Material for the task:

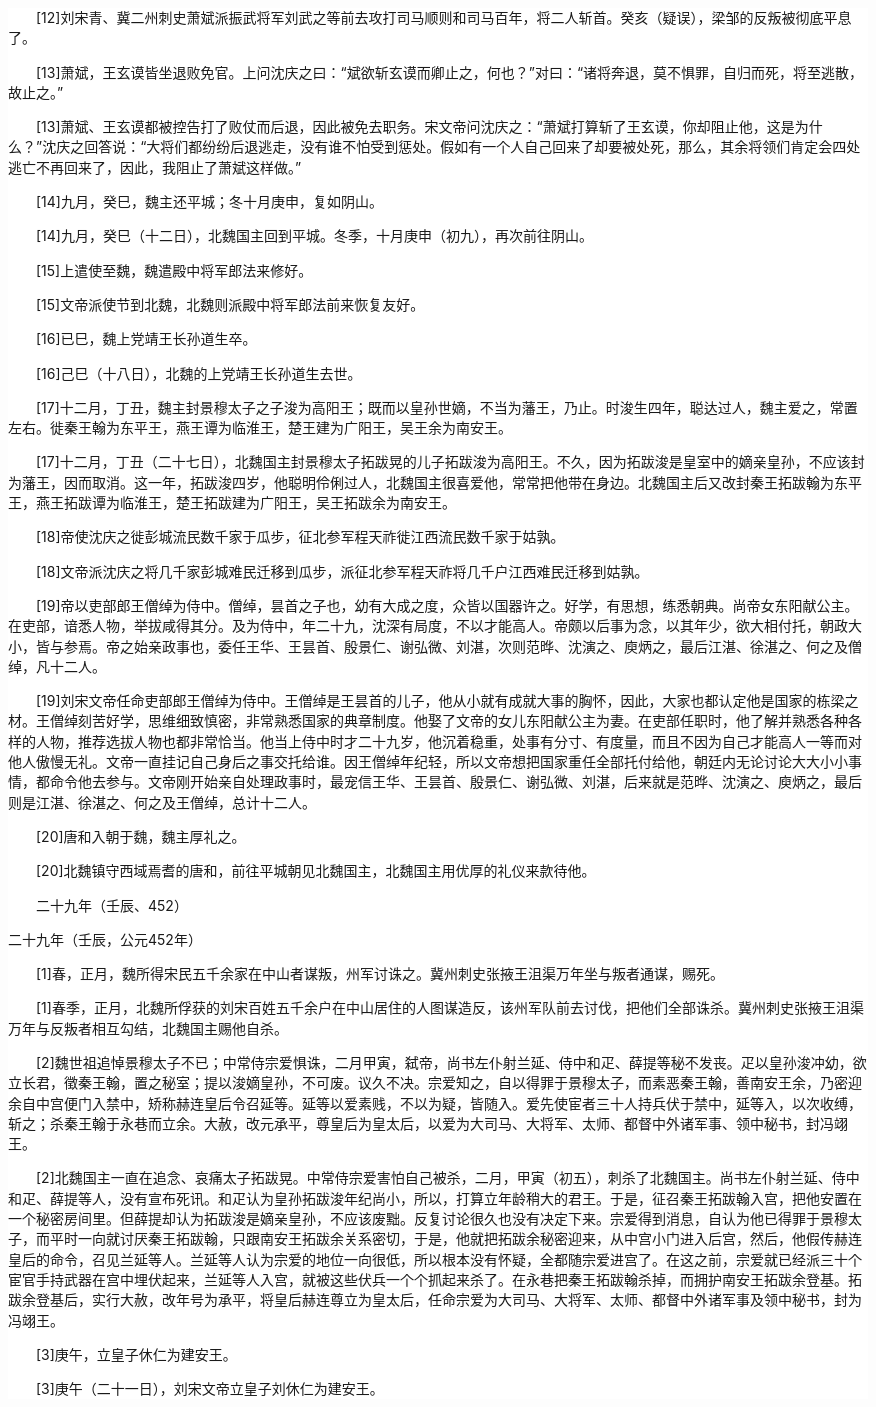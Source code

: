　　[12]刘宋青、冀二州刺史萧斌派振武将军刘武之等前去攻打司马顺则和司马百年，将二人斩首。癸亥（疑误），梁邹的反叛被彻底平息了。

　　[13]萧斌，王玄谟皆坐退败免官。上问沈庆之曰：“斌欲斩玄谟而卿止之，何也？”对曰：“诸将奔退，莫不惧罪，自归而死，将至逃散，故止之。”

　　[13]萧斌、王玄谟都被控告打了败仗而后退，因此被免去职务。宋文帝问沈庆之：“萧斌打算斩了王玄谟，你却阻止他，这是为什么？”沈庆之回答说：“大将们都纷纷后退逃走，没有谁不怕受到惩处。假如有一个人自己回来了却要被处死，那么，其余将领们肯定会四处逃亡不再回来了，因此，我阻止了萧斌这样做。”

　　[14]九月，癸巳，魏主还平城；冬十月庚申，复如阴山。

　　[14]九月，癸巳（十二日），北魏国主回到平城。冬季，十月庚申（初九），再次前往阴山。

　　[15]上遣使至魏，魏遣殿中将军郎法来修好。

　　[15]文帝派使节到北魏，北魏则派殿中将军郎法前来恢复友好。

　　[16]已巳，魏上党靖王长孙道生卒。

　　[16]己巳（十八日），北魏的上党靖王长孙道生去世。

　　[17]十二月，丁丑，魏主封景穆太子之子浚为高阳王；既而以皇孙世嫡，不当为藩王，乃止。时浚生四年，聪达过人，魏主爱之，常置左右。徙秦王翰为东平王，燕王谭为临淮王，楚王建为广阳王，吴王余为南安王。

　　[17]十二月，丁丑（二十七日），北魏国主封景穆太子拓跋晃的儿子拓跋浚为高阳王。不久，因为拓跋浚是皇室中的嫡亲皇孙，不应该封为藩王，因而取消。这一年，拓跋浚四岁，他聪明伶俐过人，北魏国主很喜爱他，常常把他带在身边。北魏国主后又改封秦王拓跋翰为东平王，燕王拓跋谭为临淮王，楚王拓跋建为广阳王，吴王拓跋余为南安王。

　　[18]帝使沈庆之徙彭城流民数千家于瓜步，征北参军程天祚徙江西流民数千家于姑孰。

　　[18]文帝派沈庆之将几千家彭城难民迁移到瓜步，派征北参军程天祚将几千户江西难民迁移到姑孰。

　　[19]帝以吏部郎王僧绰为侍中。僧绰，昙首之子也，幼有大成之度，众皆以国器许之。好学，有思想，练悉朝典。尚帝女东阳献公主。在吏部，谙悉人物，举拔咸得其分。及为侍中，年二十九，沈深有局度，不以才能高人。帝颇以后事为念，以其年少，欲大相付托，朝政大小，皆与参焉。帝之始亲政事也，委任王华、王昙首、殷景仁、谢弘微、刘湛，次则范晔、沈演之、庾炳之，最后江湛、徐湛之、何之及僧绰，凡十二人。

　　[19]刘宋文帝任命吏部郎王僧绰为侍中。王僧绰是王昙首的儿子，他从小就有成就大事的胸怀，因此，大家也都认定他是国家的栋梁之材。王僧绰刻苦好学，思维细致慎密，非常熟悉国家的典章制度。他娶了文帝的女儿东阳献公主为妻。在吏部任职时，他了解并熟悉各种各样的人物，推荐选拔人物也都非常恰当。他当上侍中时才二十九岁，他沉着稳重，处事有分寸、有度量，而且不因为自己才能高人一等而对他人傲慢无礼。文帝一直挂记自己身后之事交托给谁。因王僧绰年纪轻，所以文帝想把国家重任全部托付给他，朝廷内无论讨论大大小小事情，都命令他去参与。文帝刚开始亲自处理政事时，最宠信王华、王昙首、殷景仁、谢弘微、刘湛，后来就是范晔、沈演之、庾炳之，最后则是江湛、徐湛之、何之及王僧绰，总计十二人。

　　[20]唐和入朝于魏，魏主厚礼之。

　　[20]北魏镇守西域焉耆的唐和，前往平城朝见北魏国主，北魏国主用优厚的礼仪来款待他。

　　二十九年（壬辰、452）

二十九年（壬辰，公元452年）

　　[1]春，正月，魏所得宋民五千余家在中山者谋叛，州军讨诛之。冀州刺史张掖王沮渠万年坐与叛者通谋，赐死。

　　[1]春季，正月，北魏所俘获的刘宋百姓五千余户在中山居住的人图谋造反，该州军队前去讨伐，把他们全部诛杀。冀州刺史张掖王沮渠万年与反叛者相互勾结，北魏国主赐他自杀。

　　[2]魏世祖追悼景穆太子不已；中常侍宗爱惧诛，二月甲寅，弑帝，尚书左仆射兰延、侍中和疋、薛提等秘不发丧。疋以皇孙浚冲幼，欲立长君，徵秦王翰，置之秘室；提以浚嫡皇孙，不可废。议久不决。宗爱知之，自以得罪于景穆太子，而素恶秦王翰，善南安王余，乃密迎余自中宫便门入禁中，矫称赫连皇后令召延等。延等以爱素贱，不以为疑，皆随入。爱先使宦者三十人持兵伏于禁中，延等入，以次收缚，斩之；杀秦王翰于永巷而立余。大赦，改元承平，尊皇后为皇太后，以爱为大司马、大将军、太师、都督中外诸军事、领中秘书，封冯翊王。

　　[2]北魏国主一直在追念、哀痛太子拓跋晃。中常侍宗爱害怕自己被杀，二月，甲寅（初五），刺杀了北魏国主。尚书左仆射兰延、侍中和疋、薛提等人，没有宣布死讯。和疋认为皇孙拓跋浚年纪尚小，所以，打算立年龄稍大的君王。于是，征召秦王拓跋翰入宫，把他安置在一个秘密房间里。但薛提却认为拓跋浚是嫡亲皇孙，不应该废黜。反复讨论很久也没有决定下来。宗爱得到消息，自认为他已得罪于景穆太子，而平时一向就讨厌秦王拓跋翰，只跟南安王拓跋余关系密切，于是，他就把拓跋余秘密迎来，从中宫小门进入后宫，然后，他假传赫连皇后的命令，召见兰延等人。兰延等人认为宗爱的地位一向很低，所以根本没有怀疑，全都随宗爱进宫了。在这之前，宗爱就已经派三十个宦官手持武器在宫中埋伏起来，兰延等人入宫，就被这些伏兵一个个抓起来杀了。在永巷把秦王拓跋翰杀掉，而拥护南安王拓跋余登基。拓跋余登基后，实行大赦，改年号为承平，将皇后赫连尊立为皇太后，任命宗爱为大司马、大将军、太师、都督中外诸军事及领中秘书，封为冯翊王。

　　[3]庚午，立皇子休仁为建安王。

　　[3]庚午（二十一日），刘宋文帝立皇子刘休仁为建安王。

What to do:
Return exactly the lines above from the line that has "[16]已巳，魏上党靖王长孙道生卒。" through the line that has "[2]魏世祖追悼景穆太子不已", inclusive, and nothing else.

Output for this exercise:
　　[16]已巳，魏上党靖王长孙道生卒。

　　[16]己巳（十八日），北魏的上党靖王长孙道生去世。

　　[17]十二月，丁丑，魏主封景穆太子之子浚为高阳王；既而以皇孙世嫡，不当为藩王，乃止。时浚生四年，聪达过人，魏主爱之，常置左右。徙秦王翰为东平王，燕王谭为临淮王，楚王建为广阳王，吴王余为南安王。

　　[17]十二月，丁丑（二十七日），北魏国主封景穆太子拓跋晃的儿子拓跋浚为高阳王。不久，因为拓跋浚是皇室中的嫡亲皇孙，不应该封为藩王，因而取消。这一年，拓跋浚四岁，他聪明伶俐过人，北魏国主很喜爱他，常常把他带在身边。北魏国主后又改封秦王拓跋翰为东平王，燕王拓跋谭为临淮王，楚王拓跋建为广阳王，吴王拓跋余为南安王。

　　[18]帝使沈庆之徙彭城流民数千家于瓜步，征北参军程天祚徙江西流民数千家于姑孰。

　　[18]文帝派沈庆之将几千家彭城难民迁移到瓜步，派征北参军程天祚将几千户江西难民迁移到姑孰。

　　[19]帝以吏部郎王僧绰为侍中。僧绰，昙首之子也，幼有大成之度，众皆以国器许之。好学，有思想，练悉朝典。尚帝女东阳献公主。在吏部，谙悉人物，举拔咸得其分。及为侍中，年二十九，沈深有局度，不以才能高人。帝颇以后事为念，以其年少，欲大相付托，朝政大小，皆与参焉。帝之始亲政事也，委任王华、王昙首、殷景仁、谢弘微、刘湛，次则范晔、沈演之、庾炳之，最后江湛、徐湛之、何之及僧绰，凡十二人。

　　[19]刘宋文帝任命吏部郎王僧绰为侍中。王僧绰是王昙首的儿子，他从小就有成就大事的胸怀，因此，大家也都认定他是国家的栋梁之材。王僧绰刻苦好学，思维细致慎密，非常熟悉国家的典章制度。他娶了文帝的女儿东阳献公主为妻。在吏部任职时，他了解并熟悉各种各样的人物，推荐选拔人物也都非常恰当。他当上侍中时才二十九岁，他沉着稳重，处事有分寸、有度量，而且不因为自己才能高人一等而对他人傲慢无礼。文帝一直挂记自己身后之事交托给谁。因王僧绰年纪轻，所以文帝想把国家重任全部托付给他，朝廷内无论讨论大大小小事情，都命令他去参与。文帝刚开始亲自处理政事时，最宠信王华、王昙首、殷景仁、谢弘微、刘湛，后来就是范晔、沈演之、庾炳之，最后则是江湛、徐湛之、何之及王僧绰，总计十二人。

　　[20]唐和入朝于魏，魏主厚礼之。

　　[20]北魏镇守西域焉耆的唐和，前往平城朝见北魏国主，北魏国主用优厚的礼仪来款待他。

　　二十九年（壬辰、452）

二十九年（壬辰，公元452年）

　　[1]春，正月，魏所得宋民五千余家在中山者谋叛，州军讨诛之。冀州刺史张掖王沮渠万年坐与叛者通谋，赐死。

　　[1]春季，正月，北魏所俘获的刘宋百姓五千余户在中山居住的人图谋造反，该州军队前去讨伐，把他们全部诛杀。冀州刺史张掖王沮渠万年与反叛者相互勾结，北魏国主赐他自杀。

　　[2]魏世祖追悼景穆太子不已；中常侍宗爱惧诛，二月甲寅，弑帝，尚书左仆射兰延、侍中和疋、薛提等秘不发丧。疋以皇孙浚冲幼，欲立长君，徵秦王翰，置之秘室；提以浚嫡皇孙，不可废。议久不决。宗爱知之，自以得罪于景穆太子，而素恶秦王翰，善南安王余，乃密迎余自中宫便门入禁中，矫称赫连皇后令召延等。延等以爱素贱，不以为疑，皆随入。爱先使宦者三十人持兵伏于禁中，延等入，以次收缚，斩之；杀秦王翰于永巷而立余。大赦，改元承平，尊皇后为皇太后，以爱为大司马、大将军、太师、都督中外诸军事、领中秘书，封冯翊王。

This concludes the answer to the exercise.